Task to carry out :: Scan the lines below for "using"; report the number of lines that contain it, and only that.

(Beginning of Information supplied)

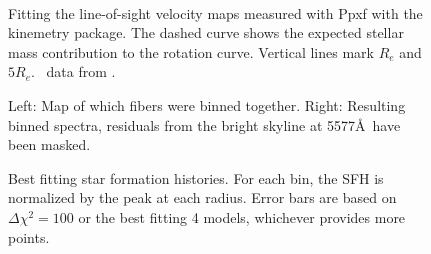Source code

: \documentclass{emulateapj}
\newcommand\HI{\ion{H}{1}}
\begin{document}
\begin{figure*}
 \\
\caption{Fitting the line-of-sight velocity maps measured with Ppxf with the kinemetry package.  The dashed curve shows the expected stellar mass contribution to the rotation curve.  Vertical lines mark $R_e$ and $5R_e$.  \HI\ data from \citet{Pickering97}.  \label{malin_kinem}}
\end{figure*}




\begin{figure}
\caption{Left:  Map of which fibers were binned together.  Right:  Resulting binned spectra, residuals from the bright skyline at 5577\AA\ have been masked. \label{malin2_binmap}}
\end{figure}




\begin{figure}
\caption{ Best fitting star formation histories.  For each bin, the SFH is normalized by the peak at each radius.  Error bars are based on $\Delta\chi^2=100$ or the best fitting 4 models, whichever provides more points.  \label{sfh_malin2} }
\end{figure}
\end{document}
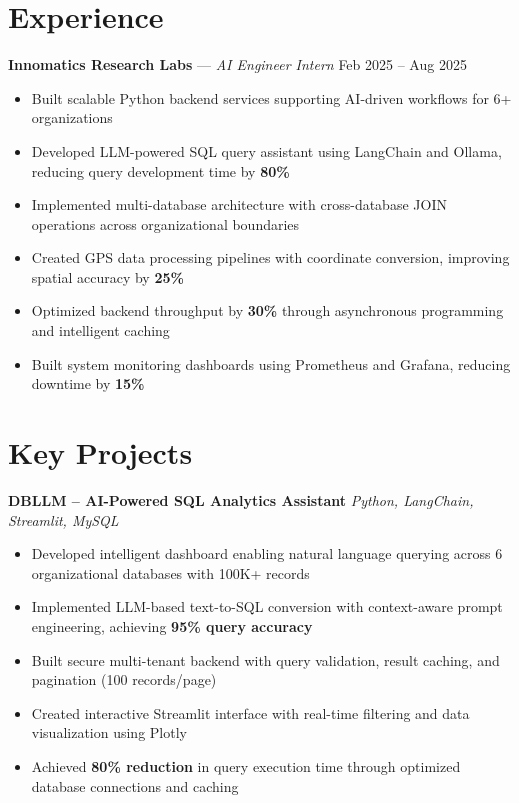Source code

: \documentclass[letterpaper,10.5pt]{article}
\begin{document}
\section{Experience}
\textbf{Innomatics Research Labs} — \textit{AI Engineer Intern} \hfill Feb 2025 – Aug 2025
\begin{itemize}
\item Built scalable Python backend services supporting AI-driven workflows for 6+ organizations
\item Developed LLM-powered SQL query assistant using LangChain and Ollama, reducing query development time by \textbf{80\%}
\item Implemented multi-database architecture with cross-database JOIN operations across organizational boundaries
\item Created GPS data processing pipelines with coordinate conversion, improving spatial accuracy by \textbf{25\%}
\item Optimized backend throughput by \textbf{30\%} through asynchronous programming and intelligent caching
\item Built system monitoring dashboards using Prometheus and Grafana, reducing downtime by \textbf{15\%}
\end{itemize}

\section{Key Projects}

\textbf{DBLLM – AI-Powered SQL Analytics Assistant} \hfill \textit{Python, LangChain, Streamlit, MySQL}
\begin{itemize}
\item Developed intelligent dashboard enabling natural language querying across 6 organizational databases with 100K+ records
\item Implemented LLM-based text-to-SQL conversion with context-aware prompt engineering, achieving \textbf{95\% query accuracy}
\item Built secure multi-tenant backend with query validation, result caching, and pagination (100 records/page)
\item Created interactive Streamlit interface with real-time filtering and data visualization using Plotly
\item Achieved \textbf{80\% reduction} in query execution time through optimized database connections and caching
\end{itemize}
\end{document}
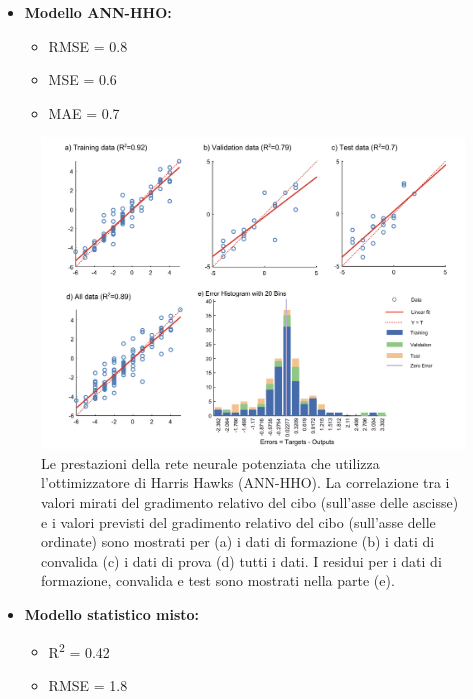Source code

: \newpage
\begin{itemize}
       \item \textbf{Modello ANN-HHO:}
            \begin{itemize}
                  \item RMSE = 0.8
                  \item MSE = 0.6
                  \item MAE = 0.7
            \end{itemize}
\end{itemize}

\begin{figure}[H]
      \captionsetup{font=scriptsize}
      \centering
      \includegraphics[width=1\textwidth]{Chapters/Figures/ann-hho-result.png} 
      \caption{\small Le prestazioni della rete neurale potenziata che utilizza l'ottimizzatore di Harris Hawks (ANN-HHO). La correlazione tra i valori mirati del gradimento relativo del cibo (sull'asse delle ascisse) e i valori previsti del gradimento relativo del cibo (sull'asse delle ordinate) sono mostrati per (a) i dati di formazione (b) i dati di convalida (c) i dati di prova (d) tutti i dati. I residui per i dati di formazione, convalida e test sono mostrati nella parte (e). \cite{alamir2021enhanced}}
      \label{fig:ann-hho-abc}
\end{figure}

\begin{itemize}
      \item \textbf{Modello statistico misto:}
            \begin{itemize}
                  \item R\textsuperscript{2} = 0.42
                  \item RMSE = 1.8
            \end{itemize}
\end{itemize}


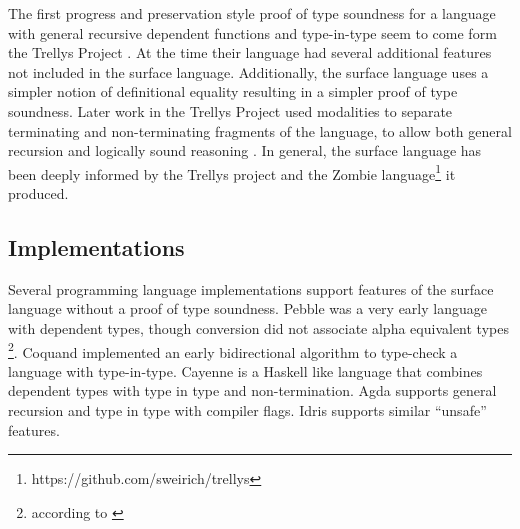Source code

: The first progress and preservation style proof of type soundness
for a language with general recursive dependent functions and type-in-type
seem to come form the Trellys Project \cite{sjoberg2012irrelevance}.
At the time their language had several additional features not included
in the surface language. Additionally, the surface language uses a
simpler notion of definitional equality resulting in a simpler proof
of type soundness. Later work in the Trellys Project\cite{casinghino2014combining,casinghino2014combiningthesis}
used modalities to separate terminating and non-terminating fragments
of the language, to allow both general recursion and logically sound
reasoning%
. In general, the surface language has been deeply informed by the
Trellys project\cite{sjoberg2012irrelevance}\cite{casinghino2014combining,casinghino2014combiningthesis}
\cite{sjoberg2015programming} \cite{sjoberg2015dependently} and
the Zombie language\footnote{https://github.com/sweirich/trellys}
it produced.



\subsection{Implementations}

Several programming language implementations support features of the
surface language without a proof of type soundness. Pebble\cite{10.1007/3-540-13346-1_1}
was a very early language with dependent types, though conversion
did not associate alpha equivalent types
\footnote{according to \cite{Reinhold89typecheckingis}}. Coquand
implemented an early bidirectional algorithm to type-check a language
with type-in-type\cite{COQUAND1996167}. Cayenne \cite{10.1145/289423.289451}
is a Haskell like language that combines dependent types with type
in type and non-termination. Agda supports general recursion and type
in type with compiler flags. Idris supports similar ``unsafe'' features.


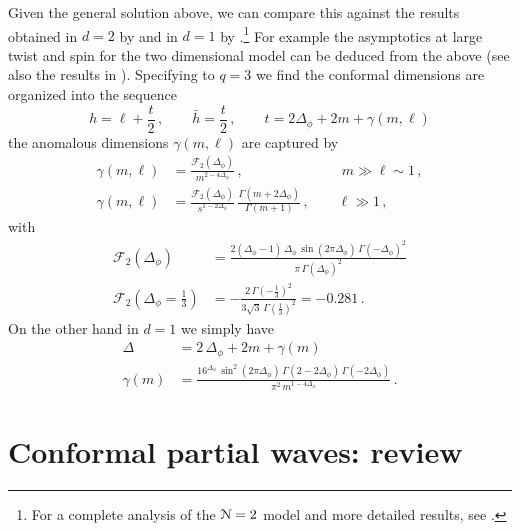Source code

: \documentclass[11pt]{article}
\begin{document}
Given the general solution above, we can compare this against the results obtained in $d=2$ by \cite{Murugan:2017eto} and in $d=1$ by \cite{Anninos:2016szt}.\footnote{For a complete analysis  of the ${\cal N}=2$ model and more detailed results, see \cite{Peng:2017spg,Peng:2020euz}.} For example the asymptotics at large twist and spin for the two dimensional model can be deduced from the above (see also the results in \cite{Bulycheva:2018qcp}). Specifying to $q=3$ we find the conformal dimensions are organized into the sequence 
%
\begin{equation}
h = \ell+ \frac{t}{2}\,, \qquad  \bar{h} = \frac{t}{2}\,,  \qquad t= 2\Delta_\phi+ 2m + \gamma(m,\ell)
\end{equation}	
%
the anomalous dimensions $\gamma(m,\ell)$ are captured by 
%
\begin{equation}
\begin{split}
\gamma(m,\ell) &= \frac{\mathcal{F}_2(\Delta_\phi)}{m^{2-4\Delta_\phi}} \,, \qquad \qquad \qquad \quad m \gg \ell \sim 1 \,,  \\
\gamma(m,\ell) &= \frac{\mathcal{F}_2(\Delta_\phi)}{s^{1-2\Delta_\phi}} \, \frac{\Gamma(m+2\Delta_\phi)}{\Gamma(m+1)} \,, \qquad \ell \gg 1 \,,
\end{split}
\end{equation}	
%
with 
%
\begin{equation}
\begin{split}
\mathcal{F}_2(\Delta_\phi) &= \frac{2(\Delta_\phi -1)\, \Delta_\phi \, \sin(2\pi\Delta_\phi) \, \Gamma(-\Delta_\phi)^2}{\pi\, \Gamma(\Delta_\phi)^2}  \\
\mathcal{F}_2(\Delta_\phi = \frac{1}{3}) &= -\frac{2\, \Gamma(-\frac{1}{3})^2}{3\sqrt{3}\, \Gamma(\frac{1}{3})^2} = -0.281 \,.
\end{split}
\end{equation}	
%
On the other hand in $d=1$ we simply have 
%
\begin{equation}
\begin{split}
\Delta &= 2\, \Delta_\phi + 2m + \gamma(m) \\ 
\gamma(m) &= \frac{16^{\Delta_\phi}\, \sin^2(2\pi\Delta_\phi) \, \Gamma(2-2\Delta_\phi)\, \Gamma(-2\Delta_\phi)}{\pi^2\, m^{1-4\Delta_\phi}} \,.
\end{split}
\end{equation}	
%
\section{Conformal partial waves: review}
\label{sec:cpw}
\end{document}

(End of Information supplied)

Your response :: 3